#### EXCERPTED DATA:
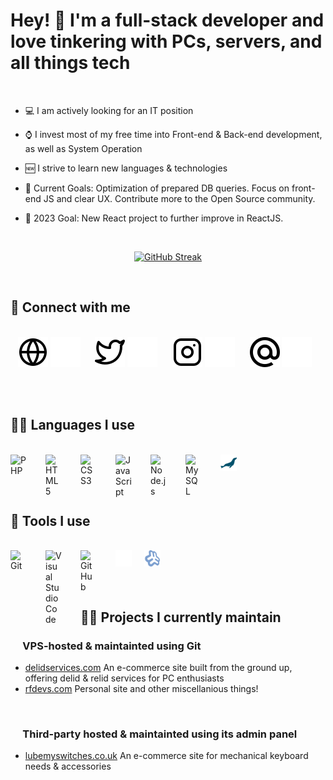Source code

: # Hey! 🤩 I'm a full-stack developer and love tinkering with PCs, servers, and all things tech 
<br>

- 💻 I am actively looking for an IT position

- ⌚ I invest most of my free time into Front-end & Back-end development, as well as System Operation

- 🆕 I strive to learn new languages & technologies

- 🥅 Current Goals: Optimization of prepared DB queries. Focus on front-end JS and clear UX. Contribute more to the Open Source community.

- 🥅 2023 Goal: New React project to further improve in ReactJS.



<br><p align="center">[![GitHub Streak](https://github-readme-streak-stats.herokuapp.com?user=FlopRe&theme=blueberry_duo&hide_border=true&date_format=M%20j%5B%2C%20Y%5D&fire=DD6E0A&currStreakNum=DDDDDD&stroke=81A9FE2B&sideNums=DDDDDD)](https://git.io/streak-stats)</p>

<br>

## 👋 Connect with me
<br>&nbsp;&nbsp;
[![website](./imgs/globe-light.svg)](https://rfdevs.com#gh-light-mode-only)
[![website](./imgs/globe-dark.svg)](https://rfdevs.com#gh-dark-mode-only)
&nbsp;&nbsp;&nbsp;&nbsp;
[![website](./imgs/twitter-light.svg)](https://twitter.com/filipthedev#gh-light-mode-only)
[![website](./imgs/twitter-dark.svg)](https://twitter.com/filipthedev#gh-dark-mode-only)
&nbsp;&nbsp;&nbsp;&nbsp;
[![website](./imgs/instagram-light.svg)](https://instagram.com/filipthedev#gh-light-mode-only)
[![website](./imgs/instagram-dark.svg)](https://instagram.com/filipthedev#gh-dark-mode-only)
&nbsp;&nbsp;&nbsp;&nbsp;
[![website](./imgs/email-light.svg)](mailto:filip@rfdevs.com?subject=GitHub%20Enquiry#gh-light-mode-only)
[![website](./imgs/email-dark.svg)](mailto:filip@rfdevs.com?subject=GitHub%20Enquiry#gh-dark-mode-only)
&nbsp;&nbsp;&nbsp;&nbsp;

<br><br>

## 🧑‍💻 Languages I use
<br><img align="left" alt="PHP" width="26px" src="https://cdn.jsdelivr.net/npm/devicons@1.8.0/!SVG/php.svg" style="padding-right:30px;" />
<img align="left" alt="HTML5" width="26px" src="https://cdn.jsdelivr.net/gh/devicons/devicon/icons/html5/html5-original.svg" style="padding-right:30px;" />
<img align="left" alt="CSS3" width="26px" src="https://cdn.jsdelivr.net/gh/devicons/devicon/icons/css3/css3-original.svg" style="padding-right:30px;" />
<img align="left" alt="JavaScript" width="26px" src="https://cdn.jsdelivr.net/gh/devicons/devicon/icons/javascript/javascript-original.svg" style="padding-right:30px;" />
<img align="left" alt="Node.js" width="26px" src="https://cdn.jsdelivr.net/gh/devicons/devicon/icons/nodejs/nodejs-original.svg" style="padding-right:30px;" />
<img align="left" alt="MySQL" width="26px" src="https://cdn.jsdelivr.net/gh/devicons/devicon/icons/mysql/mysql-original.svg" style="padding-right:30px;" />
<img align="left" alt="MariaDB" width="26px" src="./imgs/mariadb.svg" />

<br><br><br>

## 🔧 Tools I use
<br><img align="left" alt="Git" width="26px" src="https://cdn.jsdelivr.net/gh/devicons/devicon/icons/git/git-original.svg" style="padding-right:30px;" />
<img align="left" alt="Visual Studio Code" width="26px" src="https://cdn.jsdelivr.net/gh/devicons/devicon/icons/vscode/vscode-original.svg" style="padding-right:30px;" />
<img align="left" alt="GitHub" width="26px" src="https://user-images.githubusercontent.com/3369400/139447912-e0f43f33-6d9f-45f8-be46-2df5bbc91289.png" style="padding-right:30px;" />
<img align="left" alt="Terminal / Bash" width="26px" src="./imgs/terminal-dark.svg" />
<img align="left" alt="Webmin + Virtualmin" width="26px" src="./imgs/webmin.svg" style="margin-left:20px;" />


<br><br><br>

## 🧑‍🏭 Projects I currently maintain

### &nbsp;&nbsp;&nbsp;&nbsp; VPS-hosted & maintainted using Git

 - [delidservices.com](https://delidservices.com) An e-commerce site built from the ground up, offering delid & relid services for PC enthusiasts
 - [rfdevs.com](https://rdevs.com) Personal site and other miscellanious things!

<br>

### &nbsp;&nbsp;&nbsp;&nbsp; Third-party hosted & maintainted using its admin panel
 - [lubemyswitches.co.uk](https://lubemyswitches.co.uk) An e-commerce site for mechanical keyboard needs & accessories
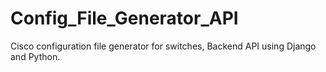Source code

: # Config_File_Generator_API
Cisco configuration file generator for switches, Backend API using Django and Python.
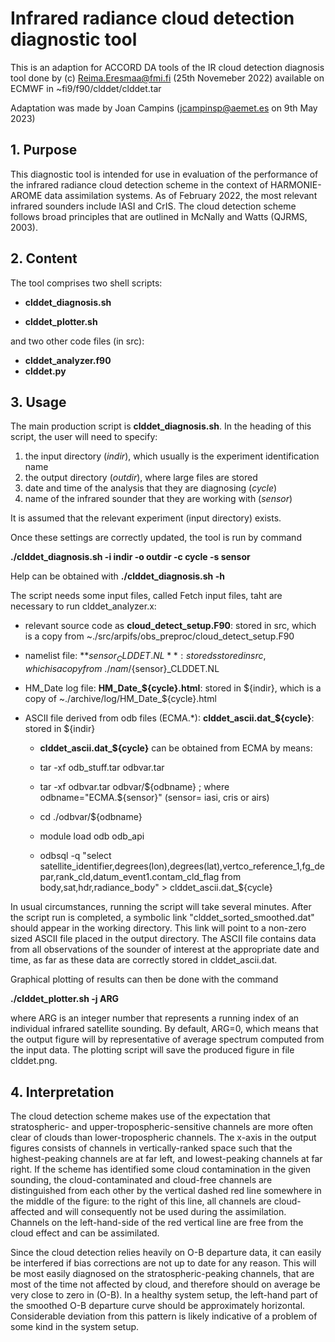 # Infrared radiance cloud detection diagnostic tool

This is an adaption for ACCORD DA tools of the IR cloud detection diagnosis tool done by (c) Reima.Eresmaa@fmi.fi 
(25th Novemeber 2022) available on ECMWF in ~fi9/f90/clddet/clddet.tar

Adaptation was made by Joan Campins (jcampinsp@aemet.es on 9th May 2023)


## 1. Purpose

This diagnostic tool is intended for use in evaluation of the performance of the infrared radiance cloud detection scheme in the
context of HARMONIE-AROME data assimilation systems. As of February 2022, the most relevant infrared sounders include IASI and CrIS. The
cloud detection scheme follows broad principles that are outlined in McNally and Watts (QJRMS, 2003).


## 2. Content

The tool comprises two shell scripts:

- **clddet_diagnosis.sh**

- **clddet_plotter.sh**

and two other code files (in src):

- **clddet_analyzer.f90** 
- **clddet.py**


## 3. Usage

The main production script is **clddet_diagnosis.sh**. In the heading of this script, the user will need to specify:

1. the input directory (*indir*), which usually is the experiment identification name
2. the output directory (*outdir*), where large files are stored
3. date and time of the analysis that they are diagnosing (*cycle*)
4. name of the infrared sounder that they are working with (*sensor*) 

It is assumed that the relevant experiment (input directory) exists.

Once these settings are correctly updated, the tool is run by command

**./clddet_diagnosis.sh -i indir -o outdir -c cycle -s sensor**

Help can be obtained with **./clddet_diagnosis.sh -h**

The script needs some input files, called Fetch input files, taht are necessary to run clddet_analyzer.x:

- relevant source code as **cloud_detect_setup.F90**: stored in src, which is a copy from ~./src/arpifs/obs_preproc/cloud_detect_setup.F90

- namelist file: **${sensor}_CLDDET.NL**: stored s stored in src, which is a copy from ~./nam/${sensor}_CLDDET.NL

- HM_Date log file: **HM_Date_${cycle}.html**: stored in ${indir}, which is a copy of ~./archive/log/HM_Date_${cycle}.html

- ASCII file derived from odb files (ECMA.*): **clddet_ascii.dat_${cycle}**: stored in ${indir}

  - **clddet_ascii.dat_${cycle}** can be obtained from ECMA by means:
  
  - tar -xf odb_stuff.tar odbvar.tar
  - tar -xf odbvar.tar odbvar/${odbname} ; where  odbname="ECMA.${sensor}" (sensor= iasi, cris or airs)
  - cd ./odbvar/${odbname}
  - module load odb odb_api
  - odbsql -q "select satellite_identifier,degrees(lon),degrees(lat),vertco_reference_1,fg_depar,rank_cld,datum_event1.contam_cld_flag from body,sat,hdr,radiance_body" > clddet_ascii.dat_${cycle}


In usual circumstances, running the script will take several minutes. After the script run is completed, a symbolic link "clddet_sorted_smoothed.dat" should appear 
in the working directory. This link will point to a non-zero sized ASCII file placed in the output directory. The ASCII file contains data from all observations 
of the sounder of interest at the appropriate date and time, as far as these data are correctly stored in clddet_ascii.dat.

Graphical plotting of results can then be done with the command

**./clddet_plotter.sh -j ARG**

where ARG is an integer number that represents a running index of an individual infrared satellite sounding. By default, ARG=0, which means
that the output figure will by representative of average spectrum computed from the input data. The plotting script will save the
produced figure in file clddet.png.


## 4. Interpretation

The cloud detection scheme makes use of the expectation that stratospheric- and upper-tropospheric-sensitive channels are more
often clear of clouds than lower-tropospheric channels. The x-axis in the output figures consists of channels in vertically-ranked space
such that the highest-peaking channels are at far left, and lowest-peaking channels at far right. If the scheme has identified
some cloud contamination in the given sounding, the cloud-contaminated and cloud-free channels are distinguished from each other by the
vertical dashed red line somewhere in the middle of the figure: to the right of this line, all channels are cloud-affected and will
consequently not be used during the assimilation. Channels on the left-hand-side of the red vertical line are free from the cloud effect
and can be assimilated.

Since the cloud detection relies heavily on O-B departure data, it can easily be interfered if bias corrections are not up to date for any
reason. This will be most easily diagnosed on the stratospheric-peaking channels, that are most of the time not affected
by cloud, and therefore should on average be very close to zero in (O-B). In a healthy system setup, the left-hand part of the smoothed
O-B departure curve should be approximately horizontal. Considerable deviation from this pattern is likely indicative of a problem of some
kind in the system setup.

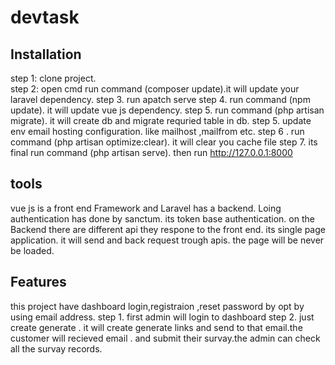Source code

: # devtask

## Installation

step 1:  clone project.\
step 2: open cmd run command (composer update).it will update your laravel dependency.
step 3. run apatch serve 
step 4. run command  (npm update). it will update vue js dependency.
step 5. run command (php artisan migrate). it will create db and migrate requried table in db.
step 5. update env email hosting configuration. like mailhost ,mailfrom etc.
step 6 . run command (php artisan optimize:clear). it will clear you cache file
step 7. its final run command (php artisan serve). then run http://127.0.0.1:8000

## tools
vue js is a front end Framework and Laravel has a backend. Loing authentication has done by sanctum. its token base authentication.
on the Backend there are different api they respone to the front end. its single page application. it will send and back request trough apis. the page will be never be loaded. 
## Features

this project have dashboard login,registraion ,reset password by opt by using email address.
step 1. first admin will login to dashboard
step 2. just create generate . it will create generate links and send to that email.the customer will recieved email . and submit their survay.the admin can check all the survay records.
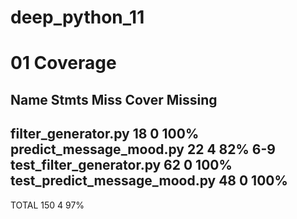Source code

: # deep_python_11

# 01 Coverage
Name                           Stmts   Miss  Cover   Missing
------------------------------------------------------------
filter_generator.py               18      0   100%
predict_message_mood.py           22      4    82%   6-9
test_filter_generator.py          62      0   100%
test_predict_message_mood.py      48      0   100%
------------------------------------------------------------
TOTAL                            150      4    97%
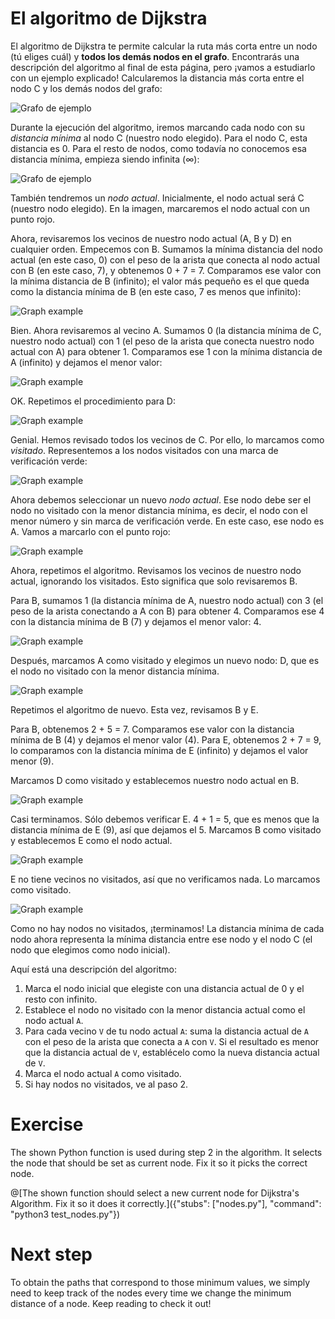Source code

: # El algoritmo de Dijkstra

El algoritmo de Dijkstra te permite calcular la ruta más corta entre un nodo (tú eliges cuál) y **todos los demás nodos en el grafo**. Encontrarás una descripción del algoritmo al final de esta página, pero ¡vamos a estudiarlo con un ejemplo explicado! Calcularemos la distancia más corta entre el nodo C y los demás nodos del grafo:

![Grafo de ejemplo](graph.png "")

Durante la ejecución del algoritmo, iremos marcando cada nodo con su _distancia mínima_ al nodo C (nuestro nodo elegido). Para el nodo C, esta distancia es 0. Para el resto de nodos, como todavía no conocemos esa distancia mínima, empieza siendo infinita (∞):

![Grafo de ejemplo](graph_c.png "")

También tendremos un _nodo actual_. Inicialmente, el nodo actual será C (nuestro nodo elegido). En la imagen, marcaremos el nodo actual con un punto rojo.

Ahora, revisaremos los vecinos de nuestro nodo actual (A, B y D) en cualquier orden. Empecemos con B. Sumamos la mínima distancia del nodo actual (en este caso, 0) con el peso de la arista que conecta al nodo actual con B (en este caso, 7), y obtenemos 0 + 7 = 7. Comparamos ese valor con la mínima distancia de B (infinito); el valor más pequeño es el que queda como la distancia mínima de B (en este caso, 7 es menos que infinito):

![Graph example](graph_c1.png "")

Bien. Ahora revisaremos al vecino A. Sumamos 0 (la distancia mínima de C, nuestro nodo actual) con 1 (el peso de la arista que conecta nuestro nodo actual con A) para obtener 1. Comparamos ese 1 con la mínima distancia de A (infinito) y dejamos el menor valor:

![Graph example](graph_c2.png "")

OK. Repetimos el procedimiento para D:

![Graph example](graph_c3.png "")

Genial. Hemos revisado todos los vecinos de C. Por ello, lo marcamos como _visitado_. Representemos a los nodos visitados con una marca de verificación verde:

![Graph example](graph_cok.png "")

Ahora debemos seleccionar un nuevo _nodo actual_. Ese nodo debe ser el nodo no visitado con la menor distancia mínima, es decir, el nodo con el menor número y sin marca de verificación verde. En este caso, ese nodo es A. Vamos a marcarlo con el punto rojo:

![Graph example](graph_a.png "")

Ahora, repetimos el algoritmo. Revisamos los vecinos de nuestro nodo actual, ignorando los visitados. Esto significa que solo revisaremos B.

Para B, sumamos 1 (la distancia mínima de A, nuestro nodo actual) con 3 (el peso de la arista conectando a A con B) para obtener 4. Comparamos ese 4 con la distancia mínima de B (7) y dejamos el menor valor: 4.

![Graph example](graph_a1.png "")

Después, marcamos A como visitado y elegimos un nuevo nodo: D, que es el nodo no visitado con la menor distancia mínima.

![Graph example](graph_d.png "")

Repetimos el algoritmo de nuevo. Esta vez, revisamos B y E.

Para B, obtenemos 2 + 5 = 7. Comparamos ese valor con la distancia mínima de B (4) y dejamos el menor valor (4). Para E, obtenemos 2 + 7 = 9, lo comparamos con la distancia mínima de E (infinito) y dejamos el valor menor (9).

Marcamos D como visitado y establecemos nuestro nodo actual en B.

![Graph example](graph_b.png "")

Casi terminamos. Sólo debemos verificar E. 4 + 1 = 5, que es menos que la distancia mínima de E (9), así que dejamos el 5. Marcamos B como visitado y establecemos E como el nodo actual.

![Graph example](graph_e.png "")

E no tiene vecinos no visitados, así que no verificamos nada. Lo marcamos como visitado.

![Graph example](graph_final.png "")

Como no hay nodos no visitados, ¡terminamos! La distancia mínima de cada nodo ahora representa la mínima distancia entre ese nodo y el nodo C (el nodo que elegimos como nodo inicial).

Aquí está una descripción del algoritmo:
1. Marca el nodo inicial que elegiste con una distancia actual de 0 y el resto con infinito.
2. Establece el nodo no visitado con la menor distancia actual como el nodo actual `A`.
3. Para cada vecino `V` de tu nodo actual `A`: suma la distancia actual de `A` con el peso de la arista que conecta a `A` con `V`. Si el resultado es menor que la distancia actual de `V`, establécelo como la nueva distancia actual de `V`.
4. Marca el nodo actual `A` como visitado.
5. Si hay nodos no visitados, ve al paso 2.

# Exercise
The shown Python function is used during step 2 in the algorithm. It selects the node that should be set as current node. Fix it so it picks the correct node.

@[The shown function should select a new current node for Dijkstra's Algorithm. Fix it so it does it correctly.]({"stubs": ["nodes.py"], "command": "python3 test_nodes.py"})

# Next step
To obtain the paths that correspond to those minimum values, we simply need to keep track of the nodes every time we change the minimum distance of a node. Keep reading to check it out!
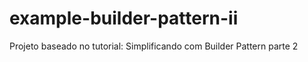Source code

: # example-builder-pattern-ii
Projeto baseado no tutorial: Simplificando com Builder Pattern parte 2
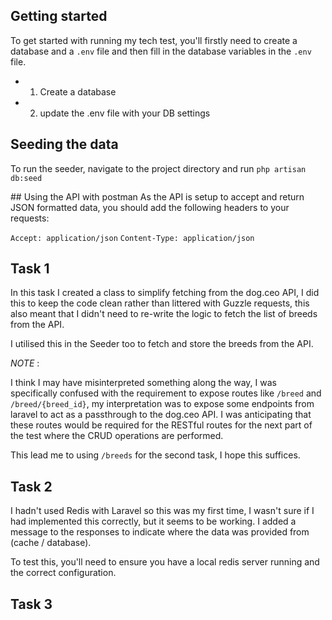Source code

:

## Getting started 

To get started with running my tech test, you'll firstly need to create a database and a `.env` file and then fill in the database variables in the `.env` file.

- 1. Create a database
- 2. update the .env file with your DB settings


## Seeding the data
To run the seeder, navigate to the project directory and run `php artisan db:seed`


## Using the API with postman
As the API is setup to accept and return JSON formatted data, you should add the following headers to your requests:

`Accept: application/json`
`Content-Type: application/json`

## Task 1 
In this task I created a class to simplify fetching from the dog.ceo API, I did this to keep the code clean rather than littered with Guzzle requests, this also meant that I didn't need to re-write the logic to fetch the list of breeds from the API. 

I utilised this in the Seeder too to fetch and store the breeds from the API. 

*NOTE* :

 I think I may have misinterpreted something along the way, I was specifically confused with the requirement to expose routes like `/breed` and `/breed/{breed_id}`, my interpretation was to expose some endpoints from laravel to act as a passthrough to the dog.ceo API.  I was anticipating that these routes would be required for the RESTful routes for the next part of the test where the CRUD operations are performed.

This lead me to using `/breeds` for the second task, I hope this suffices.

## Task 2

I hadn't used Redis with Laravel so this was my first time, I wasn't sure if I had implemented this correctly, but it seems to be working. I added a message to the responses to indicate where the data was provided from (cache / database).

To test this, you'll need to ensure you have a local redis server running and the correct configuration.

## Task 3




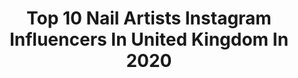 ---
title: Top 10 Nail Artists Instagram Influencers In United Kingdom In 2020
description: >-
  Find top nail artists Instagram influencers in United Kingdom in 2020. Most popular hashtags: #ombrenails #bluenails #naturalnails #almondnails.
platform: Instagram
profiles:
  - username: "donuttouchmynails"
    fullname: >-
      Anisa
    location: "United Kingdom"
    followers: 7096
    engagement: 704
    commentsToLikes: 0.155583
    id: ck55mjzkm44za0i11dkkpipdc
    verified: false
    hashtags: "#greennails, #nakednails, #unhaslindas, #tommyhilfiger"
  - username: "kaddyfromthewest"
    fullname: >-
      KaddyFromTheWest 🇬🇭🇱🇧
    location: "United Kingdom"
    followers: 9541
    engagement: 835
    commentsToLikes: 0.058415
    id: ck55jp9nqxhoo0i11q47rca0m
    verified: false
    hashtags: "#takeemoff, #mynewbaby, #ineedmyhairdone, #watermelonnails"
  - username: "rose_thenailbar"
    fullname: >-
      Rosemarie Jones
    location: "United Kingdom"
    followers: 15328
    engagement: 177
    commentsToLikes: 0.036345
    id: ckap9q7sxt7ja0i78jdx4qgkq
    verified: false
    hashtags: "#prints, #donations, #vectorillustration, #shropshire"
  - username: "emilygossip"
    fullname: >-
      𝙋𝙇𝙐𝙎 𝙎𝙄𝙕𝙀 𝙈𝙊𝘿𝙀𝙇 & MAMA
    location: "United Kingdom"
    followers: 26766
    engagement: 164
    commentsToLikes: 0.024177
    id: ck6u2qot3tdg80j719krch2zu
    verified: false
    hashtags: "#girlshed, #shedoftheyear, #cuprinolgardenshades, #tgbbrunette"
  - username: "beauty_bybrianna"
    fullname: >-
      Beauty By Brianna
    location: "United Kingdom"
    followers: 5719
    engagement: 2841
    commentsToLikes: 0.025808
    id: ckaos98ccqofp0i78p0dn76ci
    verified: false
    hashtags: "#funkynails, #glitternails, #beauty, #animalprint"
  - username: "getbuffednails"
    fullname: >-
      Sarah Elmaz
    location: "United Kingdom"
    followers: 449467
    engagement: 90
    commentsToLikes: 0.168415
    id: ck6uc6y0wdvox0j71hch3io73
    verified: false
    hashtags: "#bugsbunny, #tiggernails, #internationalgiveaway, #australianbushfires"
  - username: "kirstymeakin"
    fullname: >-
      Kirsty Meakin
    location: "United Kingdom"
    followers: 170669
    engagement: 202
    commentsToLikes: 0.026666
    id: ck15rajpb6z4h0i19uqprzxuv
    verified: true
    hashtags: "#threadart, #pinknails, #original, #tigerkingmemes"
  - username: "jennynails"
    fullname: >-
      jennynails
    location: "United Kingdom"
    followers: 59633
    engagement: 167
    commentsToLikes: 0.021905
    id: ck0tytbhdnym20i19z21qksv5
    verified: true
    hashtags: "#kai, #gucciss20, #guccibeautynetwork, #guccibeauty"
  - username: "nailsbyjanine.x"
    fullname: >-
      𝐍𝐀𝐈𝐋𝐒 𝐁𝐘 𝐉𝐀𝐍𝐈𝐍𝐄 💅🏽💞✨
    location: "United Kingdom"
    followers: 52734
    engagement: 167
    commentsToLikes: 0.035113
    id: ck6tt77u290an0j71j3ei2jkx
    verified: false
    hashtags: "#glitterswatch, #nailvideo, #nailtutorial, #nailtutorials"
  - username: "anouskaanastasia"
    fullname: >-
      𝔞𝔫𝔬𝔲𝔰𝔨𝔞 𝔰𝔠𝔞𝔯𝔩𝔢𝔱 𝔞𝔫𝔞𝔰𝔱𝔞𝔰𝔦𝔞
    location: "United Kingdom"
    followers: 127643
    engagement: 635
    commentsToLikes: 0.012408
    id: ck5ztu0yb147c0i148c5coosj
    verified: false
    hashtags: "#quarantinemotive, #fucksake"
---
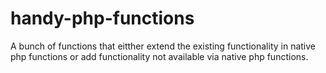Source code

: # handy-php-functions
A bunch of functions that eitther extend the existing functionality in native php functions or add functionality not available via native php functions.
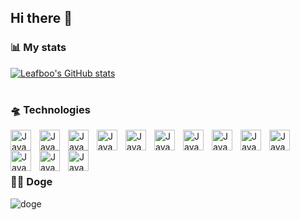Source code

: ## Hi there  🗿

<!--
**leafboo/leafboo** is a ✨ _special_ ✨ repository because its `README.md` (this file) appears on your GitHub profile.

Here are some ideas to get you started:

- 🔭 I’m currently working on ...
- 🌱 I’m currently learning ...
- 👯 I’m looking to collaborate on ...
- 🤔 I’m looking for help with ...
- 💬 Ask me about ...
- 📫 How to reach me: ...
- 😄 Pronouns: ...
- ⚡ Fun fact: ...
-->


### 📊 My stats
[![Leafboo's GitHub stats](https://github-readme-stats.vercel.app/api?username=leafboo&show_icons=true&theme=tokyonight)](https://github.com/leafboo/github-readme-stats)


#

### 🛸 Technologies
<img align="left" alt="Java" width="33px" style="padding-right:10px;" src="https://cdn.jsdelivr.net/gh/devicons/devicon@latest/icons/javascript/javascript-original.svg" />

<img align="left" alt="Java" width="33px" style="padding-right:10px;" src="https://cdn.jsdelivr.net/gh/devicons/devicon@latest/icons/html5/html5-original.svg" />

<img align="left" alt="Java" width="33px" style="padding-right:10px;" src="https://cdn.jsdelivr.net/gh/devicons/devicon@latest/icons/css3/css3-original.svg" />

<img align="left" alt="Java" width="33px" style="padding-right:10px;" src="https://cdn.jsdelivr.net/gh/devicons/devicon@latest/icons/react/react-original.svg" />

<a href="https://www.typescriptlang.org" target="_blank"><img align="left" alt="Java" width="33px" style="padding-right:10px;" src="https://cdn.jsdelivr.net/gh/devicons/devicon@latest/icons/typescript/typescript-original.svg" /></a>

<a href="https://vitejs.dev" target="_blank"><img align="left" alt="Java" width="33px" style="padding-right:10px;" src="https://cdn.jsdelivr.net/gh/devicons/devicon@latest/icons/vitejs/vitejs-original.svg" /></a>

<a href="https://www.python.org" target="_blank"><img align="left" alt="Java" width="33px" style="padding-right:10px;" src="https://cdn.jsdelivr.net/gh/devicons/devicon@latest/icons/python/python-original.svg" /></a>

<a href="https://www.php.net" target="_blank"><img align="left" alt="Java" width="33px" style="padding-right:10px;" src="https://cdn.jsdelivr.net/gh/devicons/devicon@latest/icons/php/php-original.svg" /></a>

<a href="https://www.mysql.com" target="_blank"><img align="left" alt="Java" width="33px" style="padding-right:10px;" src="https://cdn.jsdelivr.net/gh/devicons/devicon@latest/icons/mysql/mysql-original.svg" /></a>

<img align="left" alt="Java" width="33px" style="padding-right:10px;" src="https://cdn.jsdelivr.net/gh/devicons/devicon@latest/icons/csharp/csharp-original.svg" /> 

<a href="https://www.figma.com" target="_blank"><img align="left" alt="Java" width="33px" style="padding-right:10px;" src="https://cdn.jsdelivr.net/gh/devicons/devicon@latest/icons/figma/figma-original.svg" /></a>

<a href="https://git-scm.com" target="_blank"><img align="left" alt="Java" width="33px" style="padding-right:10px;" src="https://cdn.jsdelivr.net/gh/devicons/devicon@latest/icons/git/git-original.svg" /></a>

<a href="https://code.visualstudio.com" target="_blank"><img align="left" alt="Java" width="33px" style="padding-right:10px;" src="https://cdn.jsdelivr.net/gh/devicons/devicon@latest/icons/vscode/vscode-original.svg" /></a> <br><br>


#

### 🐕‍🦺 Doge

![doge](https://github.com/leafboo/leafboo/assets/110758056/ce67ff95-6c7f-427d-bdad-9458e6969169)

#### PROBLEM TO WORK ON:
Nothing should appear in the answer except the lines above from the line with "be obtained from" through the line with "of the sounder", both included, written out exactly.

#### EXPECTED ANSWER:
  - **clddet_ascii.dat_${cycle}** can be obtained from ECMA by means:
  
  - tar -xf odb_stuff.tar odbvar.tar
  - tar -xf odbvar.tar odbvar/${odbname} ; where  odbname="ECMA.${sensor}" (sensor= iasi, cris or airs)
  - cd ./odbvar/${odbname}
  - module load odb odb_api
  - odbsql -q "select satellite_identifier,degrees(lon),degrees(lat),vertco_reference_1,fg_depar,rank_cld,datum_event1.contam_cld_flag from body,sat,hdr,radiance_body" > clddet_ascii.dat_${cycle}


In usual circumstances, running the script will take several minutes. After the script run is completed, a symbolic link "clddet_sorted_smoothed.dat" should appear 
in the working directory. This link will point to a non-zero sized ASCII file placed in the output directory. The ASCII file contains data from all observations 
of the sounder of interest at the appropriate date and time, as far as these data are correctly stored in clddet_ascii.dat.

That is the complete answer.